Nicknamed the “Bosnian butcher” or “Balkan butcher”, former Serbian military leader Ratko Mladic (pronounced Mladitch) had upheld on Tuesday (8) his life sentence for war crimes and found guilty of genocide. The verdict is final: no further appeal.
Mladic, 79, had appealed to the United Nations tribunal for the former Yugoslavia in The Hague to condemn the biggest massacre in European territory since World War II: the death of more than 8,000 people in the city of Srebrenica in July 1995.
The massacre took place during the civil war in the former Yugoslavia which, between 1992 and 1995, left more than 100,000 dead and made 2.2 million refugees.
Mladic was convicted on 10 of 11 counts — including ethnic cleansing, terrorism, hostage-taking and illegal attacks on civilians, especially Croats and Bosnian Muslims. The five judges also responded to the request of the UN prosecutor, Serge Brammertz, to include genocide, a charge that his defense considered unfounded. According to his lawyers, Mladic was “dragged” into the conflict.

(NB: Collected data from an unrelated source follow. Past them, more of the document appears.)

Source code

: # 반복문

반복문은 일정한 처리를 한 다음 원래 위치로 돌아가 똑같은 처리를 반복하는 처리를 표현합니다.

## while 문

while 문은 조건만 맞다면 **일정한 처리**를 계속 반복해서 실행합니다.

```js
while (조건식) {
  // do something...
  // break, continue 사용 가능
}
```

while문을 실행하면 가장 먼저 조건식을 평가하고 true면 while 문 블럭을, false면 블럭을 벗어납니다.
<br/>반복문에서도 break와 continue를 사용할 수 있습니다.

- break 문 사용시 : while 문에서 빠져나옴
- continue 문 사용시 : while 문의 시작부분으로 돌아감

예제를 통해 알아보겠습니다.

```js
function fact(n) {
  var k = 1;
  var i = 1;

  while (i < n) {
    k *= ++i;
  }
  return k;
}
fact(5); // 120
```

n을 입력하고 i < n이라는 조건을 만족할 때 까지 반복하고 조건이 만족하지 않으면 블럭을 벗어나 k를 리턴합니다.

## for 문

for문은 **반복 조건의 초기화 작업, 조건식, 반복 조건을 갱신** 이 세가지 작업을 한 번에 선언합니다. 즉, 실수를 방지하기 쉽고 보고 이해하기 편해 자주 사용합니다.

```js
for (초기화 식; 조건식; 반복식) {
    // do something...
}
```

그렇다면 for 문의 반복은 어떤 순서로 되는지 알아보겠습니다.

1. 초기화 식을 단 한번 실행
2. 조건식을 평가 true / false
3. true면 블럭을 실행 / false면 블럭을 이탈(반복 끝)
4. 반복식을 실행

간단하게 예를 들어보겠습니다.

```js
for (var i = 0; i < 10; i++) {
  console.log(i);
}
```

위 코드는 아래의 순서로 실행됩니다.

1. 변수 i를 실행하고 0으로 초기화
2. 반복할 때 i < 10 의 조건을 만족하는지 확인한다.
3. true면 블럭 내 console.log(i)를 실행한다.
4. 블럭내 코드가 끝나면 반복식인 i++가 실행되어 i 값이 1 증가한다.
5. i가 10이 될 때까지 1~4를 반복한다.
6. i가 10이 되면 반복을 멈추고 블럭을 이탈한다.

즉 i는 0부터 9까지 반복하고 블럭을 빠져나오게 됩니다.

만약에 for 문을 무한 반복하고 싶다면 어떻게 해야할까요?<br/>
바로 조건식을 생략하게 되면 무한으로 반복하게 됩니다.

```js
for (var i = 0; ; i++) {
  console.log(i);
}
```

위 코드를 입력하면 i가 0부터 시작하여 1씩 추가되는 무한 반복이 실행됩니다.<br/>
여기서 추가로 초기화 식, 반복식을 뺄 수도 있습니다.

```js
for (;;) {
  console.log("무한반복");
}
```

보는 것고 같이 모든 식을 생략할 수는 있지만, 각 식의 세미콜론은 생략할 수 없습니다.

The “butcher” commanded Serbian militias that opposed Bosnia’s independence and fought to annex it to Serbia. He led the conquest of Srebrenica, a city then designated as a UN security zone and protected by Dutch peacekeepers — who used light weapons.

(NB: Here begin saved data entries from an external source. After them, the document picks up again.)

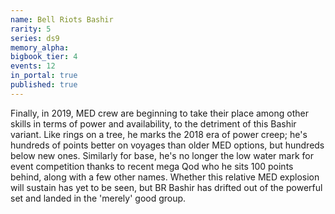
 ```yaml
---
name: Bell Riots Bashir
rarity: 5
series: ds9
memory_alpha:
bigbook_tier: 4
events: 12
in_portal: true
published: true
---
```


Finally, in 2019, MED crew are beginning to take their place among other skills in terms of power and availability, to the detriment of this Bashir variant. Like rings on a tree, he marks the 2018 era of power creep; he's hundreds of points better on voyages than older MED options, but hundreds below new ones. Similarly for base, he's no longer the low water mark for event competition thanks to recent mega Qod who he sits 100 points behind, along with a few other names. Whether this relative MED explosion will sustain has yet to be seen, but BR Bashir has drifted out of the powerful set and landed in the 'merely' good group.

Under the general’s command, they were separated for ten days and then the elderly, women and children were expelled. All of the men and youth of fighting age were taken to forests in the region, executed and thrown into mass graves — some 1,200 victims have not been identified to date.
The massacre led to the intervention of NATO (military alliance between European and North American countries), rebalancing the power of the Serbs and leading to the Dayton peace accords. After 16 years on the run, Mladic was arrested by Serbia in 2011 and extradited to court in The Hague.
At the trial, witnesses spoke of one of his first actions, as a colonel of the Yugoslav People’s Army, in 1992. The military commanded the attack on Croats and Muslims in the village of Kijevo, to promote an “ethnic cleansing” of the region, according to a former -residents.
When war broke out in 1992, Mladic took the lead in President Slobodan Milosevic’s armed effort to integrate Bosnian territory into the self-proclaimed Serbian Republic. According to reports during his trial, the military led a large-scale ethnic cleansing, expelling, imprisoning or killing non-Serbs in towns and villages in northern and eastern Bosnia.
Mladic’s forces also bombed Sarajevo, the capital of Bosnia, killing 10,000 civilians, including 1,500 children.
The sentence is expected to be the last act of the trial for one of the biggest war crimes of recent decades. In addition to Mladic, three military leaders had already been convicted – two of them later committed suicide – and two died before being sentenced.